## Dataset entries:
- - - - - - -
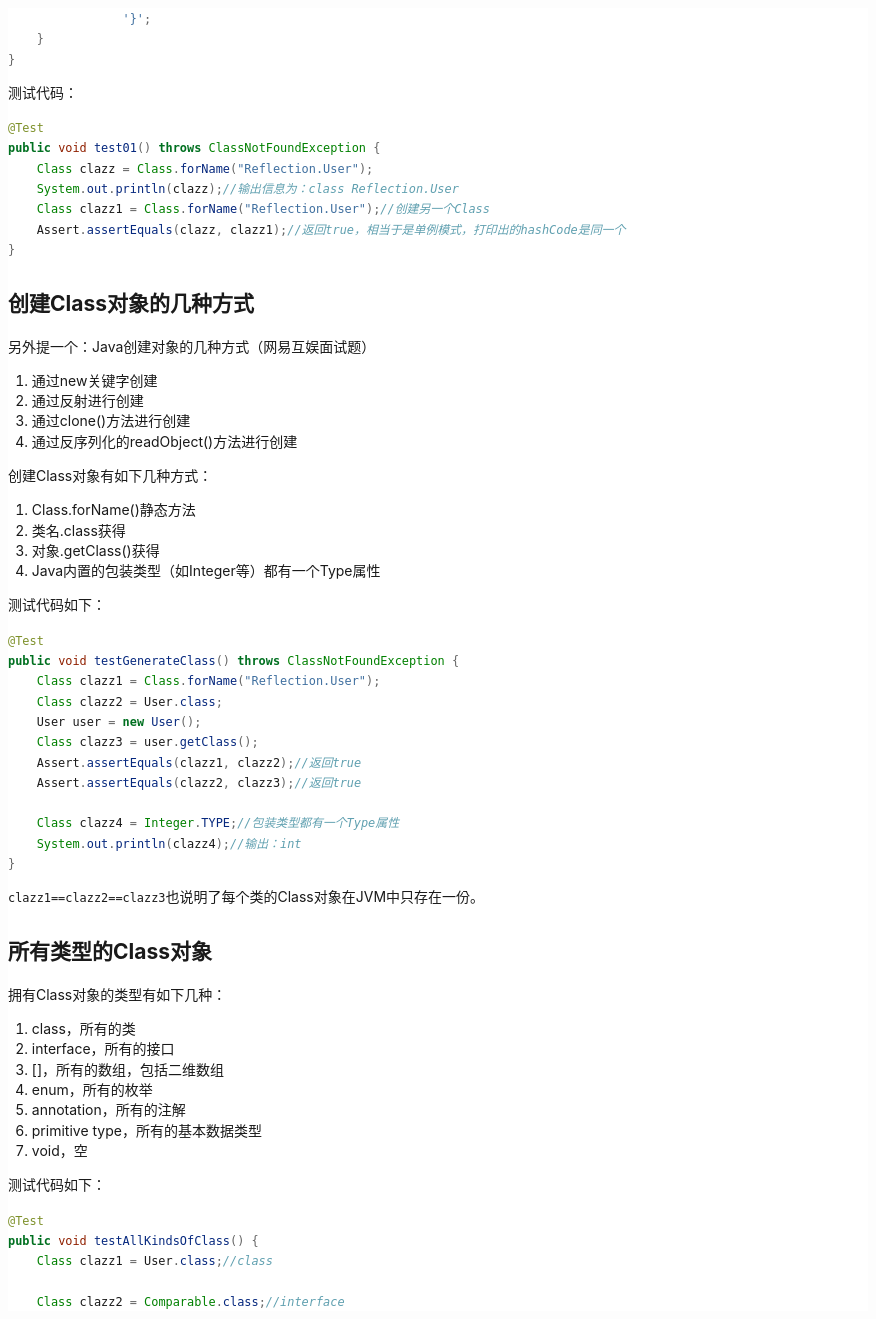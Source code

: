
 ```Java
                '}';
    }
}
```
测试代码：
```java
@Test
public void test01() throws ClassNotFoundException {
    Class clazz = Class.forName("Reflection.User");
    System.out.println(clazz);//输出信息为：class Reflection.User
    Class clazz1 = Class.forName("Reflection.User");//创建另一个Class
    Assert.assertEquals(clazz, clazz1);//返回true，相当于是单例模式，打印出的hashCode是同一个
}
```

## 创建Class对象的几种方式
另外提一个：Java创建对象的几种方式（网易互娱面试题）
1. 通过new关键字创建
2. 通过反射进行创建
3. 通过clone()方法进行创建
4. 通过反序列化的readObject()方法进行创建

创建Class对象有如下几种方式：
1. Class.forName()静态方法
2. 类名.class获得
3. 对象.getClass()获得
4. Java内置的包装类型（如Integer等）都有一个Type属性
   
测试代码如下：
```Java
@Test
public void testGenerateClass() throws ClassNotFoundException {
    Class clazz1 = Class.forName("Reflection.User");
    Class clazz2 = User.class;
    User user = new User();
    Class clazz3 = user.getClass();
    Assert.assertEquals(clazz1, clazz2);//返回true
    Assert.assertEquals(clazz2, clazz3);//返回true

    Class clazz4 = Integer.TYPE;//包装类型都有一个Type属性
    System.out.println(clazz4);//输出：int
}
```
```clazz1==clazz2==clazz3```也说明了每个类的Class对象在JVM中只存在一份。

## 所有类型的Class对象
拥有Class对象的类型有如下几种：
1. class，所有的类
2. interface，所有的接口
3. []，所有的数组，包括二维数组
4. enum，所有的枚举
5. annotation，所有的注解
6. primitive type，所有的基本数据类型
7. void，空
   
测试代码如下：

```Java
@Test
public void testAllKindsOfClass() {
    Class clazz1 = User.class;//class

    Class clazz2 = Comparable.class;//interface

```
- - - - - - -
## What is expected:
Return each line of the data, keeping its wording exact and omitting pictures.

## Exercise answer:
Source code

:
 ```Java
                '}';
    }
}
```
测试代码：
```java
@Test
public void test01() throws ClassNotFoundException {
    Class clazz = Class.forName("Reflection.User");
    System.out.println(clazz);//输出信息为：class Reflection.User
    Class clazz1 = Class.forName("Reflection.User");//创建另一个Class
    Assert.assertEquals(clazz, clazz1);//返回true，相当于是单例模式，打印出的hashCode是同一个
}
```

## 创建Class对象的几种方式
另外提一个：Java创建对象的几种方式（网易互娱面试题）
1. 通过new关键字创建
2. 通过反射进行创建
3. 通过clone()方法进行创建
4. 通过反序列化的readObject()方法进行创建

创建Class对象有如下几种方式：
1. Class.forName()静态方法
2. 类名.class获得
3. 对象.getClass()获得
4. Java内置的包装类型（如Integer等）都有一个Type属性
   
测试代码如下：
```Java
@Test
public void testGenerateClass() throws ClassNotFoundException {
    Class clazz1 = Class.forName("Reflection.User");
    Class clazz2 = User.class;
    User user = new User();
    Class clazz3 = user.getClass();
    Assert.assertEquals(clazz1, clazz2);//返回true
    Assert.assertEquals(clazz2, clazz3);//返回true

    Class clazz4 = Integer.TYPE;//包装类型都有一个Type属性
    System.out.println(clazz4);//输出：int
}
```
```clazz1==clazz2==clazz3```也说明了每个类的Class对象在JVM中只存在一份。

## 所有类型的Class对象
拥有Class对象的类型有如下几种：
1. class，所有的类
2. interface，所有的接口
3. []，所有的数组，包括二维数组
4. enum，所有的枚举
5. annotation，所有的注解
6. primitive type，所有的基本数据类型
7. void，空
   
测试代码如下：

```Java
@Test
public void testAllKindsOfClass() {
    Class clazz1 = User.class;//class

    Class clazz2 = Comparable.class;//interface

```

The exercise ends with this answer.